- Theatrical release poster
- Directed by: Naveen
- Written by: Naveen
- Produced by: Naveen
- Starring: Naveen Sendrayan Kuberan Rajaj Oviya
- Cinematography: Tony Chan
- Edited by: Athiyappan Siva
- Music by: Natarajan Sankaran
- Production companies: White Shadows Productions Pasanga Productions
- Release date: 13 September 2013;
- Running time: 155 minutes
- Country: India
- Language: Tamil

= Moodar Koodam =

2013 Indian film by Naveen

Moodar Koodam is a 2013 Indian Tamil language action comedy film written, produced and directed by Naveen. The film stars the director himself alongside Sendrayan, Kuberan, and Rajaj in lead roles. Oviya, Anupama Kumar, Jayaprakash, Five Star Krishna, and Uday Mahesh play other pivotal roles. The film was produced by director Naveen himself under the "White Shadows Productions" banner with Pandiraj through his Pasanga Productions. The music is by Natarajan Sankaran. The film was released on 13 September 2013.

==Plot==
Naveen, Sendrayan, Kuberan, and Vellaichami aka White are four men who are trapped in a cycle of poverty. The story begins with a meeting between them in a police station where they are held in connection with a theft case. Disillusioned with society and their place in it, they plan to burgle the mansion of White's treacherous uncle Bhaktavatsalam, whom they believe has left town with his family to go on a pilgrimage. Instead, as the four men plan to break into Bhaktavatsalam's residence, they discover that the family is still inside the house. Thereafter, the criminals take Bhaktavatsalam and his entire family hostage. What follows is a bizarre and comical hostage situation. At one point, the home intruders even force their hostages, including Bhaktavatsalam, his wife Mandothari, and his grown daughter, Karpagavalli to stand upside down on their heads. Soon, a variety of characters congregate to the house, and the four bandits get involved in a quagmire involving moneylenders, enforcers and the mafia.

==Cast==

- Naveen as Naveen
- Sendrayan as Sendrayan
- Kuberan as Kuberan
- Rajaj as Vellaichami (White)
- Oviya as Karpagavalli "Kapuli"
- Jayaprakash as Bhaktavatsalam
- Anupama Kumar as Mandothari
- Uday Mahesh as Salim Bhai
- Five Star Krishna as Naaikaran
- Sindhu Naveen as Farzana
- Baskar as Thakali
- Sanjeevee as Auto Kumar
- Sabeesh as Sabeesh
- Manasa as Subiksha
- Winco Prakash as Kilavar
- Bobby Tejay as Miles
- Aadhira as Veetu Velaikkarar
- Raja Rishi as Vakka

==Soundtrack==
Music was composed by newcomer Natarajan Sankaran. It includes a recreated version of the song "Neeyum Bommai" from Bommai (1964). The audio launch was held on 29 April 2013 at Sathyam Cinemas.

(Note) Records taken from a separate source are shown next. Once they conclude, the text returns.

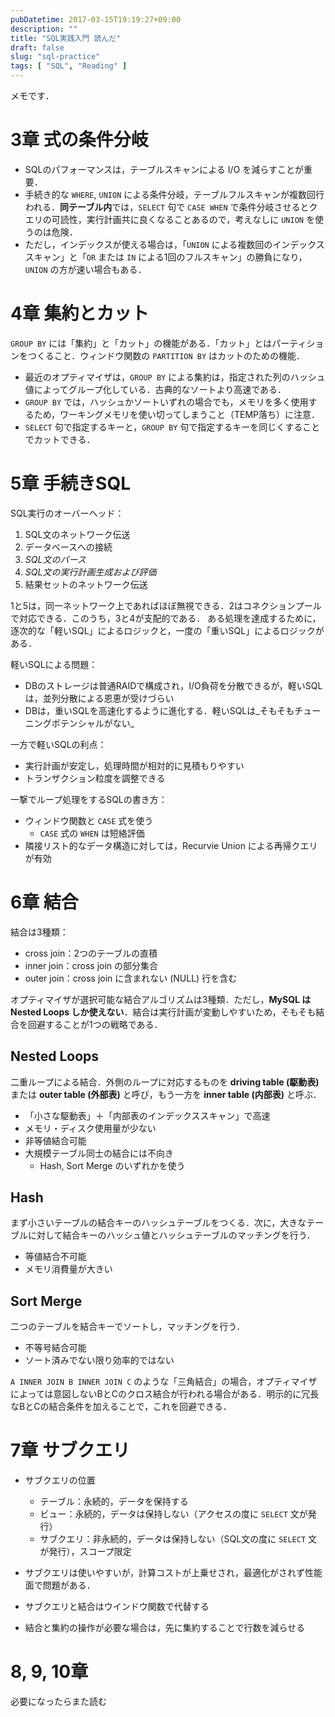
 ```yaml
---
pubDatetime: 2017-03-15T19:19:27+09:00
description: ""
title: "SQL実践入門 読んだ"
draft: false
slug: "sql-practice"
tags: [ "SQL", "Reading" ]
---
```



メモです．

# 3章 式の条件分岐
- SQLのパフォーマンスは，テーブルスキャンによる I/O を減らすことが重要．
- 手続き的な `WHERE`, `UNION` による条件分岐，テーブルフルスキャンが複数回行われる．**同テーブル内**では，`SELECT` 句で `CASE WHEN` で条件分岐させるとクエリの可読性，実行計画共に良くなることあるので，考えなしに `UNION` を使うのは危険．
- ただし，インデックスが使える場合は，「`UNION` による複数回のインデックススキャン」と「`OR` または `IN` による1回のフルスキャン」の勝負になり，`UNION` の方が速い場合もある．

<!--more-->

# 4章 集約とカット
`GROUP BY` には「集約」と「カット」の機能がある．「カット」とはパーティションをつくること．ウィンドウ関数の `PARTITION BY` はカットのための機能．

- 最近のオプティマイザは，`GROUP BY` による集約は，指定された列のハッシュ値によってグループ化している．古典的なソートより高速である．
- `GROUP BY` では，ハッシュかソートいずれの場合でも，メモリを多く使用するため，ワーキングメモリを使い切ってしまうこと（TEMP落ち）に注意．
- `SELECT` 句で指定するキーと，`GROUP BY` 句で指定するキーを同じくすることでカットできる．

# 5章 手続きSQL

SQL実行のオーバーヘッド：

1. SQL文のネットワーク伝送  
2. データベースへの接続  
3. _SQL文のパース_  
4. _SQL文の実行計画生成および評価_  
5. 結果セットのネットワーク伝送  

1と5は，同一ネットワーク上であればほぼ無視できる．2はコネクションプールで対応できる．このうち，3と4が支配的である．
ある処理を達成するために，逐次的な「軽いSQL」によるロジックと，一度の「重いSQL」によるロジックがある．

軽いSQLによる問題：

- DBのストレージは普通RAIDで構成され，I/O負荷を分散できるが，軽いSQLは，並列分散による恩恵が受けづらい  
- DBは，重いSQLを高速化するように進化する．軽いSQLは_そもそもチューニングポテンシャルがない_  

一方で軽いSQLの利点：

- 実行計画が安定し，処理時間が相対的に見積もりやすい  
- トランザクション粒度を調整できる

一撃でループ処理をするSQLの書き方：

- ウィンドウ関数と `CASE` 式を使う  
  - `CASE` 式の `WHEN` は短絡評価  
- 隣接リスト的なデータ構造に対しては，Recurvie Union による再帰クエリが有効   

# 6章 結合
結合は3種類：

- cross join：2つのテーブルの直積  
- inner join：cross join の部分集合  
- outer join：cross join に含まれない (NULL) 行を含む

オプティマイザが選択可能な結合アルゴリズムは3種類．ただし，**MySQL は Nested Loops しか使えない**．結合は実行計画が変動しやすいため，そもそも結合を回避することが1つの戦略である．

## Nested Loops
二重ループによる結合．外側のループに対応するものを **driving table (駆動表)** または **outer table (外部表)** と呼び，もう一方を **inner table (内部表)** と呼ぶ．

- 「小さな駆動表」＋「内部表のインデックススキャン」で高速  
- メモリ・ディスク使用量が少ない  
- 非等値結合可能  
- 大規模テーブル同士の結合には不向き  
  - Hash, Sort Merge のいずれかを使う  
  

## Hash
まず小さいテーブルの結合キーのハッシュテーブルをつくる．次に，大きなテーブルに対して結合キーのハッシュ値とハッシュテーブルのマッチングを行う．

- 等値結合不可能  
- メモリ消費量が大きい

## Sort Merge  
二つのテーブルを結合キーでソートし，マッチングを行う．

- 不等号結合可能  
- ソート済みでない限り効率的ではない

`A INNER JOIN B INNER JOIN C` のような「三角結合」の場合，オプティマイザによっては意図しないBとCのクロス結合が行われる場合がある．明示的に冗長なBとCの結合条件を加えることで，これを回避できる．

# 7章 サブクエリ

- サブクエリの位置  
  - テーブル：永続的，データを保持する  
  - ビュー：永続的，データは保持しない（アクセスの度に `SELECT` 文が発行）  
  - サブクエリ：非永続的，データは保持しない（SQL文の度に `SELECT` 文が発行），スコープ限定


- サブクエリは使いやすいが，計算コストが上乗せされ，最適化がされず性能面で問題がある．
- サブクエリと結合はウインドウ関数で代替する
- 結合と集約の操作が必要な場合は，先に集約することで行数を減らせる

# 8, 9, 10章
必要になったらまた読む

- "ABCD Ungappan" – Sricharan, Raginisri, Naveen
- "Achamillai" – S. P. B. Charan
- "Autokumar" – Natarajan Sankaran
- "Idhu Nalla Naai" – Naveen
- "Kannodu Kangal" – Srinivas
- "Moodar Koodam Theme"
- "Neeyum Bommai" – K. J. Yesudas
- "Nila Odi Va" – Subhiksha Rich Ray
- "Oru Oorula" – S. P. B. Charan
- "Vela Vetti" – Naresh Iyer

==Critical reception==
Cinema Vikatan has given a highly positive feedback (50/100). Many things like cast, dialogue etc. were highly appreciated. The review also quoted that black-humour is very rare in Tamil cinema and the director was appreciated specially for his attempt. The Times of India wrote: " With snappy visuals, hyper-kinetic editing, this is a dark comedy influenced by world cinema while still being rooted to local values". Rediff.com wrote: "Comedy and satire are beautifully interwoven in Moodar Koodam with excellent support from all the cast. The only negative in the film is the number of characters and incidents incorporated into the film, creating an overdose of everything". Baradwaj Rangan wrote for The Hindu, "A genuinely scripted comedy, there are moments that are genuinely funny. His next film will be awaited with much interest."

== Accolades ==
The film won the Best Dialogues award at the 8th Vijay Awards, and was nominated in two other categories: Best Debut Director and Best Screenplay.